→ **Work required**
Exact duplicates of the lines from the top of the data through the line containing "sarana yg memadai." are needed, with every picture left out.

→ **Exercise inputs**

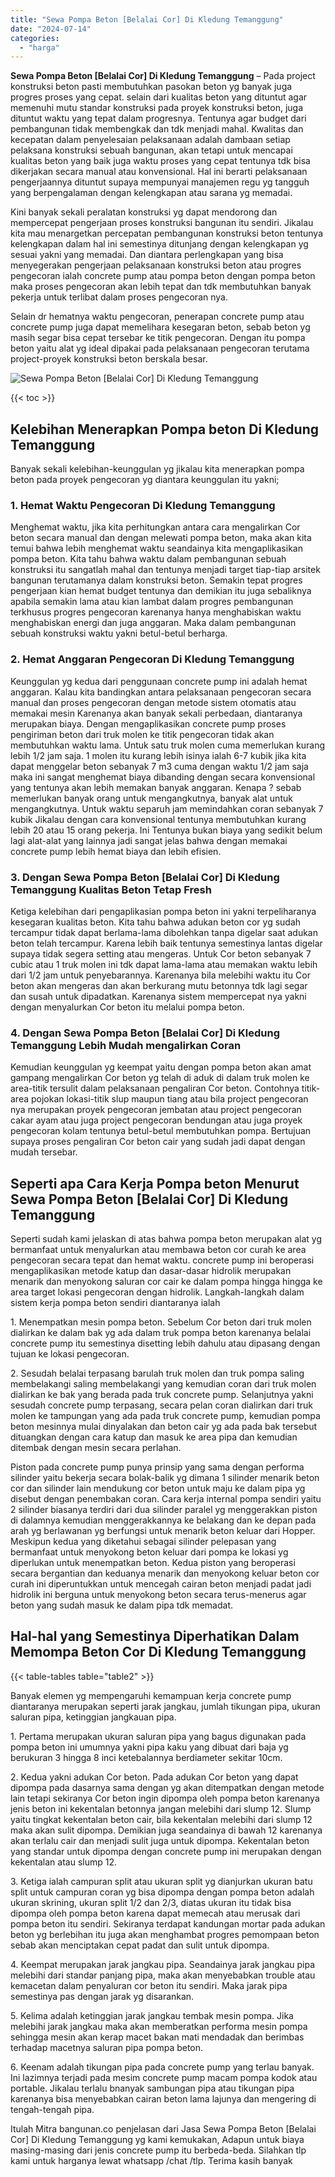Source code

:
 ```yaml
---
title: "Sewa Pompa Beton [Belalai Cor] Di Kledung Temanggung"
date: "2024-07-14"
categories: 
  - "harga"
---
```


**Sewa Pompa Beton \[Belalai Cor\] Di Kledung Temanggung** – Pada project konstruksi beton pasti membutuhkan pasokan beton yg banyak juga progres proses yang cepat. selain dari kualitas beton yang dituntut agar memenuhi mutu standar konstruksi pada proyek konstruksi beton, juga dituntut waktu yang tepat dalam progresnya. Tentunya agar budget dari pembangunan tidak membengkak dan tdk menjadi mahal. Kwalitas dan kecepatan dalam penyelesaian pelaksanaan adalah dambaan setiap pelaksana konstruksi sebuah bangunan, akan tetapi untuk mencapai kualitas beton yang baik juga waktu proses yang cepat tentunya tdk bisa dikerjakan secara manual atau konvensional. Hal ini berarti pelaksanaan pengerjaannya dituntut supaya mempunyai manajemen regu yg tangguh yang berpengalaman dengan kelengkapan atau sarana yg memadai.

Kini banyak sekali peralatan konstruksi yg dapat mendorong dan mempercepat pengerjaan proses konstruksi bangunan itu sendiri. Jikalau kita mau menargetkan percepatan pembangunan konstruksi beton tentunya kelengkapan dalam hal ini semestinya ditunjang dengan kelengkapan yg sesuai yakni yang memadai. Dan diantara perlengkapan yang bisa menyegerakan pengerjaan pelaksanaan konstruksi beton atau progres pengecoran ialah concrete pump atau pompa beton dengan pompa beton maka proses pengecoran akan lebih tepat dan tdk membutuhkan banyak pekerja untuk terlibat dalam proses pengecoran nya.

Selain dr hematnya waktu pengecoran, penerapan concrete pump atau concrete pump juga dapat memelihara kesegaran beton, sebab beton yg masih segar bisa cepat tersebar ke titik pengecoran. Dengan itu pompa beton yaitu alat yg ideal dipakai pada pelaksanaan pengecoran terutama project-proyek konstruksi beton berskala besar.

![Sewa Pompa Beton [Belalai Cor] Di Kledung Temanggung](/images/sewa-concrete-pump-36.png)

{{< toc >}}

## Kelebihan Menerapkan Pompa beton Di Kledung Temanggung

Banyak sekali kelebihan-keunggulan yg jikalau kita menerapkan pompa beton pada proyek pengecoran yg diantara keunggulan itu yakni;

### 1\. Hemat Waktu Pengecoran Di Kledung Temanggung

Menghemat waktu, jika kita perhitungkan antara cara mengalirkan Cor beton secara manual dan dengan melewati pompa beton, maka akan kita temui bahwa lebih menghemat waktu seandainya kita mengaplikasikan pompa beton. Kita tahu bahwa waktu dalam pembangunan sebuah konstruksi itu sangatlah mahal dan tentunya menjadi target tiap-tiap arsitek bangunan terutamanya dalam konstruksi beton. Semakin tepat progres pengerjaan kian hemat budget tentunya dan demikian itu juga sebaliknya apabila semakin lama atau kian lambat dalam progres pembangunan terkhusus progres pengecoran karenanya hanya menghabiskan waktu menghabiskan energi dan juga anggaran. Maka dalam pembangunan sebuah konstruksi waktu yakni betul-betul berharga.

### 2\. Hemat Anggaran Pengecoran Di Kledung Temanggung

Keunggulan yg kedua dari penggunaan concrete pump ini adalah hemat anggaran. Kalau kita bandingkan antara pelaksanaan pengecoran secara manual dan proses pengecoran dengan metode sistem otomatis atau memakai mesin Karenanya akan banyak sekali perbedaan, diantaranya merupakan biaya. Dengan mengaplikasikan concrete pump proses pengiriman beton dari truk molen ke titik pengecoran tidak akan membutuhkan waktu lama. Untuk satu truk molen cuma memerlukan kurang lebih 1/2 jam saja. 1 molen itu kurang lebih isinya ialah 6-7 kubik jika kita dapat menggelar beton sebanyak 7 m3 cuma dengan waktu 1/2 jam saja maka ini sangat menghemat biaya dibanding dengan secara konvensional yang tentunya akan lebih memakan banyak anggaran. Kenapa ? sebab memerlukan banyak orang untuk mengangkutnya, banyak alat untuk mengangkutnya. Untuk waktu separuh jam memindahkan coran sebanyak 7 kubik Jikalau dengan cara konvensional tentunya membutuhkan kurang lebih 20 atau 15 orang pekerja. Ini Tentunya bukan biaya yang sedikit belum lagi alat-alat yang lainnya jadi sangat jelas bahwa dengan memakai concrete pump lebih hemat biaya dan lebih efisien.

### 3\. Dengan Sewa Pompa Beton \[Belalai Cor\] Di Kledung Temanggung Kualitas Beton Tetap Fresh

Ketiga kelebihan dari pengaplikasian pompa beton ini yakni terpeliharanya kesegaran kualitas beton. Kita tahu bahwa adukan beton cor yg sudah tercampur tidak dapat berlama-lama dibolehkan tanpa digelar saat adukan beton telah tercampur. Karena lebih baik tentunya semestinya lantas digelar supaya tidak segera setting atau mengeras. Untuk Cor beton sebanyak 7 cubic atau 1 truk molen ini tdk dapat lama-lama atau memakan waktu lebih dari 1/2 jam untuk penyebarannya. Karenanya bila melebihi waktu itu Cor beton akan mengeras dan akan berkurang mutu betonnya tdk lagi segar dan susah untuk dipadatkan. Karenanya sistem mempercepat nya yakni dengan menyalurkan Cor beton itu melalui pompa beton.

### 4\. Dengan Sewa Pompa Beton \[Belalai Cor\] Di Kledung Temanggung Lebih Mudah mengalirkan Coran

Kemudian keunggulan yg keempat yaitu dengan pompa beton akan amat gampang mengalirkan Cor beton yg telah di aduk di dalam truk molen ke area-titik tersulit dalam pelaksanaan pengaliran Cor beton. Contohnya titik-area pojokan lokasi-titik slup maupun tiang atau bila project pengecoran nya merupakan proyek pengecoran jembatan atau project pengecoran cakar ayam atau juga project pengecoran bendungan atau juga proyek pengecoran kolam tentunya betul-betul membutuhkan pompa. Bertujuan supaya proses pengaliran Cor beton cair yang sudah jadi dapat dengan mudah tersebar.

## Seperti apa Cara Kerja Pompa beton Menurut Sewa Pompa Beton \[Belalai Cor\] Di Kledung Temanggung

Seperti sudah kami jelaskan di atas bahwa pompa beton merupakan alat yg bermanfaat untuk menyalurkan atau membawa beton cor curah ke area pengecoran secara tepat dan hemat waktu. concrete pump ini beroperasi mengaplikasikan metode katup dan dasar-dasar hidrolik merupakan menarik dan menyokong saluran cor cair ke dalam pompa hingga hingga ke area target lokasi pengecoran dengan hidrolik. Langkah-langkah dalam sistem kerja pompa beton sendiri diantaranya ialah

1\. Menempatkan mesin pompa beton. Sebelum Cor beton dari truk molen dialirkan ke dalam bak yg ada dalam truk pompa beton karenanya belalai concrete pump itu semestinya disetting lebih dahulu atau dipasang dengan tujuan ke lokasi pengecoran.

2\. Sesudah belalai terpasang barulah truk molen dan truk pompa saling membelakangi saling membelakangi yang kemudian coran dari truk molen dialirkan ke bak yang berada pada truk concrete pump. Selanjutnya yakni sesudah concrete pump terpasang, secara pelan coran dialirkan dari truk molen ke tampungan yang ada pada truk concrete pump, kemudian pompa beton mesinnya mulai dinyalakan dan beton cair yg ada pada bak tersebut dituangkan dengan cara katup dan masuk ke area pipa dan kemudian ditembak dengan mesin secara perlahan.

Piston pada concrete pump punya prinsip yang sama dengan performa silinder yaitu bekerja secara bolak-balik yg dimana 1 silinder menarik beton cor dan silinder lain mendukung cor beton untuk maju ke dalam pipa yg disebut dengan penembakan coran. Cara kerja internal pompa sendiri yaitu 2 silinder biasanya terdiri dari dua silinder paralel yg menggerakkan piston di dalamnya kemudian menggerakkannya ke belakang dan ke depan pada arah yg berlawanan yg berfungsi untuk menarik beton keluar dari Hopper. Meskipun kedua yang diketahui sebagai silinder pelepasan yang bermanfaat untuk menyokong beton keluar dari pompa ke lokasi yg diperlukan untuk menempatkan beton. Kedua piston yang beroperasi secara bergantian dan keduanya menarik dan menyokong keluar beton cor curah ini diperuntukkan untuk mencegah cairan beton menjadi padat jadi hidrolik ini berguna untuk menyokong beton secara terus-menerus agar beton yang sudah masuk ke dalam pipa tdk memadat.

## Hal-hal yang Semestinya Diperhatikan Dalam Memompa Beton Cor Di Kledung Temanggung

{{< table-tables table="table2" >}}

Banyak elemen yg mempengaruhi kemampuan kerja concrete pump diantaranya merupakan seperti jarak jangkau, jumlah tikungan pipa, ukuran saluran pipa, ketinggian jangkauan pipa.

1\. Pertama merupakan ukuran saluran pipa yang bagus digunakan pada pompa beton ini umumnya yakni pipa kaku yang dibuat dari baja yg berukuran 3 hingga 8 inci ketebalannya berdiameter sekitar 10cm.

2\. Kedua yakni adukan Cor beton. Pada adukan Cor beton yang dapat dipompa pada dasarnya sama dengan yg akan ditempatkan dengan metode lain tetapi sekiranya Cor beton ingin dipompa oleh pompa beton karenanya jenis beton ini kekentalan betonnya jangan melebihi dari slump 12. Slump yaitu tingkat kekentalan beton cair, bila kekentalan melebihi dari slump 12 maka akan sulit dipompa. Demikian juga seandainya di bawah 12 karenanya akan terlalu cair dan menjadi sulit juga untuk dipompa. Kekentalan beton yang standar untuk dipompa dengan concrete pump ini merupakan dengan kekentalan atau slump 12.

3\. Ketiga ialah campuran split atau ukuran split yg dianjurkan ukuran batu split untuk campuran coran yg bisa dipompa dengan pompa beton adalah ukuran skrining, ukuran split 1/2 dan 2/3, diatas ukuran itu tidak bisa dipompa oleh pompa beton karena dapat memecah atau merusak dari pompa beton itu sendiri. Sekiranya terdapat kandungan mortar pada adukan beton yg berlebihan itu juga akan menghambat progres pemompaan beton sebab akan menciptakan cepat padat dan sulit untuk dipompa.

4\. Keempat merupakan jarak jangkau pipa. Seandainya jarak jangkau pipa melebihi dari standar panjang pipa, maka akan menyebabkan trouble atau kemacetan dalam penyaluran cor beton itu sendiri. Maka jarak pipa semestinya pas dengan jarak yg disarankan.

5\. Kelima adalah ketinggian jarak jangkau tembak mesin pompa. Jika melebihi jarak jangkau maka akan memberatkan performa mesin pompa sehingga mesin akan kerap macet bakan mati mendadak dan berimbas terhadap macetnya saluran pipa pompa beton.

6\. Keenam adalah tikungan pipa pada concrete pump yang terlau banyak. Ini lazimnya terjadi pada mesim concrete pump macam pompa kodok atau portable. Jikalau terlalu bnanyak sambungan pipa atau tikungan pipa karenanya bisa menyebabkan cairan beton lama lajunya dan mengering di tengah-tengah pipa.

Itulah Mitra bangunan.co penjelasan dari Jasa Sewa Pompa Beton \[Belalai Cor\] Di Kledung Temanggung yg kami kemukakan, Adapun untuk biaya masing-masing dari jenis concrete pump itu berbeda-beda. Silahkan tlp kami untuk harganya lewat whatsapp /chat /tlp. Terima kasih banyak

→ **Finished task**
Source code

:
 ```yaml
---
title: "Sewa Pompa Beton [Belalai Cor] Di Kledung Temanggung"
date: "2024-07-14"
categories: 
  - "harga"
---
```


**Sewa Pompa Beton \[Belalai Cor\] Di Kledung Temanggung** – Pada project konstruksi beton pasti membutuhkan pasokan beton yg banyak juga progres proses yang cepat. selain dari kualitas beton yang dituntut agar memenuhi mutu standar konstruksi pada proyek konstruksi beton, juga dituntut waktu yang tepat dalam progresnya. Tentunya agar budget dari pembangunan tidak membengkak dan tdk menjadi mahal. Kwalitas dan kecepatan dalam penyelesaian pelaksanaan adalah dambaan setiap pelaksana konstruksi sebuah bangunan, akan tetapi untuk mencapai kualitas beton yang baik juga waktu proses yang cepat tentunya tdk bisa dikerjakan secara manual atau konvensional. Hal ini berarti pelaksanaan pengerjaannya dituntut supaya mempunyai manajemen regu yg tangguh yang berpengalaman dengan kelengkapan atau sarana yg memadai.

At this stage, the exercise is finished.